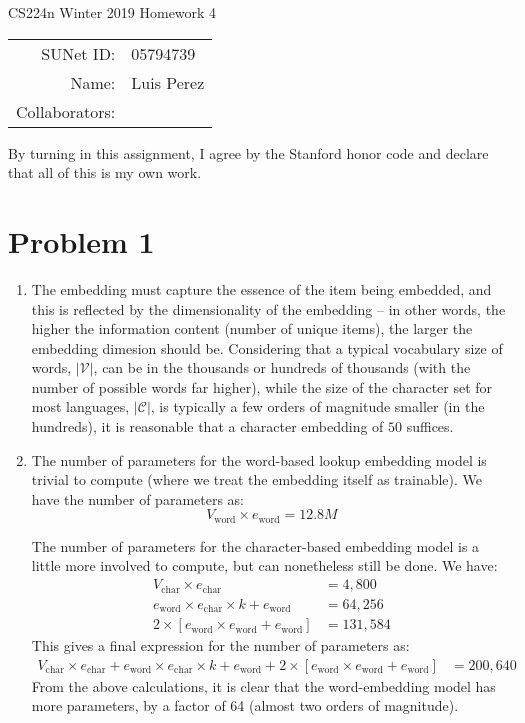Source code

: \documentclass[12pt]{article}
\begin{document}
\begin{center}
{\Large CS224n Winter 2019 Homework 4}

\begin{tabular}{rl}
SUNet ID: & 05794739 \\
Name: & Luis Perez \\
Collaborators: &
\end{tabular}
\end{center}

By turning in this assignment, I agree by the Stanford honor code and declare
that all of this is my own work.

\section*{Problem 1}
\begin{enumerate}[label=(\alph*)]
  \item The embedding must capture the essence of the item being embedded, and this is reflected by the dimensionality of the embedding -- in other words, the higher the information content (number of unique items), the larger the embedding dimesion should be. Considering that a typical vocabulary size of words, $|\mathcal{V}|$, can be in the thousands or hundreds of thousands (with the number of possible words far higher), while the size of the character set for most languages, $|\mathcal{C}|$, is typically a few orders of magnitude smaller (in the hundreds), it is reasonable that a character embedding of $50$ suffices.
  \item The number of parameters for the word-based lookup embedding model is trivial to compute (where we treat the embedding itself as trainable). We have the number of parameters as:
  $$
    V_{\text{word}} \times e_{\text{word}} = 12.8M
  $$

  The number of parameters for the character-based embedding model is a little more involved to compute, but can nonetheless still be done. We have:
  \begin{align*}
    V_{\text{char}} \times e_{\text{char}} &= 4,800 \tag{Character Embedding Parameters} \\
    e_{\text{word}} \times e_{\text{char}} \times k + e_{\text{word}}  &= 64,256 \tag{Convolution Parameters} \\
    2 \times [e_{\text{word}} \times e_{\text{word}} + e_{\text{word}}] &= 131,584 \tag{Highway Network Parameters}
  \end{align*}
  This gives a final expression for the number of parameters as:
  \begin{align*}
    V_{\text{char}} \times e_{\text{char}} + e_{\text{word}} \times e_{\text{char}} \times k + e_{\text{word}} + 2 \times [e_{\text{word}} \times e_{\text{word}} + e_{\text{word}}]  &= 200,640
  \end{align*}
  From the above calculations, it is clear that the word-embedding model has more parameters, by a factor of 64 (almost two orders of magnitude).
\end{enumerate}
\end{document}

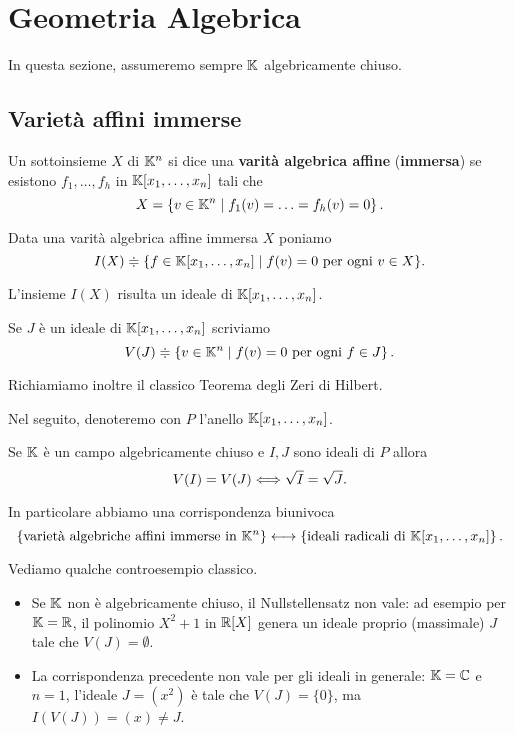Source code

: \chapter{Geometria Algebrica}
In questa sezione, assumeremo sempre $\mathbb{K}$ algebricamente chiuso.

\section{Variet\`a affini immerse}
\begin{definition}
    Un sottoinsieme $X$ di $\mathbb{K}^n$ si dice una \textbf{varità algebrica affine} (\textbf{immersa}) se esistono $f_1,\dots,f_h$ in $\mathbb{K}[x_1,\dots,x_n]$ tali che 
	\[X=\left\{{v\in \mathbb{K}^n \mid f_1(v)=\ldots=f_h(v)=0}\right\}.\]
\end{definition}

\begin{notation}
Data una varità algebrica affine immersa $X$ poniamo
\[I(X)\doteqdot\{f\in \mathbb{K}[x_1,\dots,x_n] \mid f(v)=0 \text{ per ogni } v\in X  \}.\]
\end{notation}
\begin{remark}
L'insieme $I(X)$ risulta un ideale di $\mathbb{K}[x_1,\dots,x_n]$.
\end{remark}

\begin{notation}
Se $J$ è un ideale di $ \mathbb{K}[x_1,\dots,x_n]$ scriviamo \[V(J)\doteqdot\left\{v\in \mathbb{K}^n \mid f(v)=0 \text{ per ogni } f\in J\right\}.\]
\end{notation}

Richiamiamo inoltre il classico Teorema degli Zeri di Hilbert. 
\begin{notation}
    Nel seguito, denoteremo con $P$ l'anello $\mathbb{K}[x_1,\dots,x_n]$.
\end{notation}

\begin{theorem}[Nullstellensatz]
Se $\mathbb{K}$ \`e un campo algebricamente chiuso e $I,J$ sono ideali di $P$ allora 
\[V(I)=V(J)\Longleftrightarrow \sqrt I=\sqrt J.\]
\end{theorem}
In particolare abbiamo una corrispondenza biunivoca \[\left\{\text{varietà algebriche affini immerse in $\mathbb{K}^n$} \right\} \longleftrightarrow \left\{\text{ideali radicali di $\mathbb{K}[x_1,\dots,x_n]$}\right\}.\]

\begin{example} Vediamo qualche controesempio classico.
\begin{itemize}
    \item Se $\mathbb{K}$ non è algebricamente chiuso, il Nullstellensatz non vale: ad esempio per $\mathbb{K}=\mathbb{R}$, il polinomio $X^2+1$ in $\mathbb{R}[X]$ genera un ideale proprio (massimale) $J$ tale che $V(J)=\emptyset$.
    \item La corrispondenza precedente non vale per gli ideali in generale: $\mathbb{K}=\mathbb{C}$ e $n=1$, l'ideale $J=(x^2)$ è tale che $V(J)=\{0\}$, ma $I(V(J))=(x)\ne J$.
\end{itemize}
\end{example}

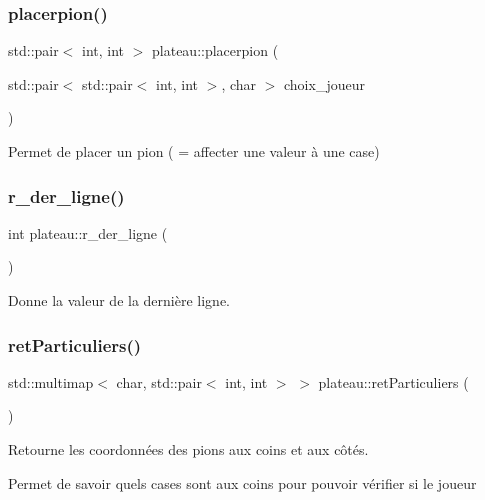 \subsubsection{\texorpdfstring{placerpion()}{placerpion()}}
{\footnotesize\ttfamily std\+::pair$<$ int, int $>$ plateau\+::placerpion (\begin{DoxyParamCaption}\item[{std\+::pair$<$ std\+::pair$<$ int, int $>$, char $>$}]{choix\+\_\+joueur }\end{DoxyParamCaption})}



Permet de placer un pion ( = affecter une valeur à une case) 

\mbox{\label{classplateau_a7dc94d2ffd474bd7871deb25d9af8091}} 
\subsubsection{\texorpdfstring{r\+\_\+der\+\_\+ligne()}{r\_der\_ligne()}}
{\footnotesize\ttfamily int plateau\+::r\+\_\+der\+\_\+ligne (\begin{DoxyParamCaption}{ }\end{DoxyParamCaption})\hspace{0.3cm}{\ttfamily [inline]}}



Donne la valeur de la dernière ligne. 

\mbox{\label{classplateau_a1ab855651bf0107e7af3867873d54389}} 
\subsubsection{\texorpdfstring{ret\+Particuliers()}{retParticuliers()}}
{\footnotesize\ttfamily std\+::multimap$<$ char, std\+::pair$<$ int, int $>$ $>$ plateau\+::ret\+Particuliers (\begin{DoxyParamCaption}{ }\end{DoxyParamCaption})}



Retourne les coordonnées des pions aux coins et aux côtés. 

Permet de savoir quels cases sont aux coins pour pouvoir vérifier si le joueur \mbox{\label{classplateau_ae9917aadf7efa09d855f98477da9e6f2}} 
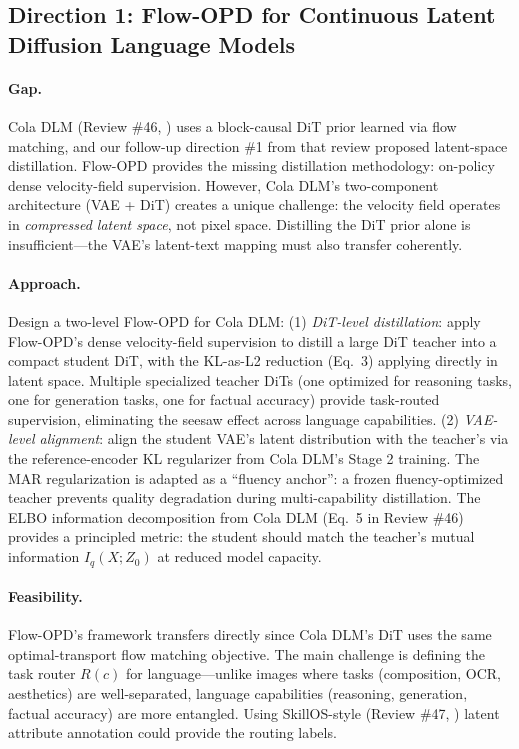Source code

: \documentclass[11pt]{article}
\begin{document}
\subsection{Direction 1: Flow-OPD for Continuous Latent Diffusion Language Models}

\paragraph{Gap.}
Cola DLM (Review \#46, \cite{coladlm}) uses a block-causal DiT prior learned via flow matching, and our follow-up direction \#1 from that review proposed latent-space distillation. Flow-OPD provides the missing distillation methodology: on-policy dense velocity-field supervision. However, Cola DLM's two-component architecture (VAE + DiT) creates a unique challenge: the velocity field operates in \emph{compressed latent space}, not pixel space. Distilling the DiT prior alone is insufficient---the VAE's latent-text mapping must also transfer coherently.

\paragraph{Approach.}
Design a two-level Flow-OPD for Cola DLM: (1) \emph{DiT-level distillation}: apply Flow-OPD's dense velocity-field supervision to distill a large DiT teacher into a compact student DiT, with the KL-as-L2 reduction (Eq.\ 3) applying directly in latent space. Multiple specialized teacher DiTs (one optimized for reasoning tasks, one for generation tasks, one for factual accuracy) provide task-routed supervision, eliminating the seesaw effect across language capabilities. (2) \emph{VAE-level alignment}: align the student VAE's latent distribution with the teacher's via the reference-encoder KL regularizer from Cola DLM's Stage 2 training. The MAR regularization is adapted as a ``fluency anchor'': a frozen fluency-optimized teacher prevents quality degradation during multi-capability distillation. The ELBO information decomposition from Cola DLM (Eq.\ 5 in Review \#46) provides a principled metric: the student should match the teacher's mutual information $I_q(X; Z_0)$ at reduced model capacity.

\paragraph{Feasibility.}
Flow-OPD's framework transfers directly since Cola DLM's DiT uses the same optimal-transport flow matching objective. The main challenge is defining the task router $R(c)$ for language---unlike images where tasks (composition, OCR, aesthetics) are well-separated, language capabilities (reasoning, generation, factual accuracy) are more entangled. Using SkillOS-style (Review \#47, \cite{skillos}) latent attribute annotation could provide the routing labels.
\end{document}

*****

Task requirements
Show every line of the data that includes the string "pair".

Answer box
{\footnotesize\ttfamily std\+::pair$<$ int, int $>$ plateau\+::placerpion (\begin{DoxyParamCaption}\item[{std\+::pair$<$ std\+::pair$<$ int, int $>$, char $>$}]{choix\+\_\+joueur }\end{DoxyParamCaption})}
{\footnotesize\ttfamily std\+::multimap$<$ char, std\+::pair$<$ int, int $>$ $>$ plateau\+::ret\+Particuliers (\begin{DoxyParamCaption}{ }\end{DoxyParamCaption})}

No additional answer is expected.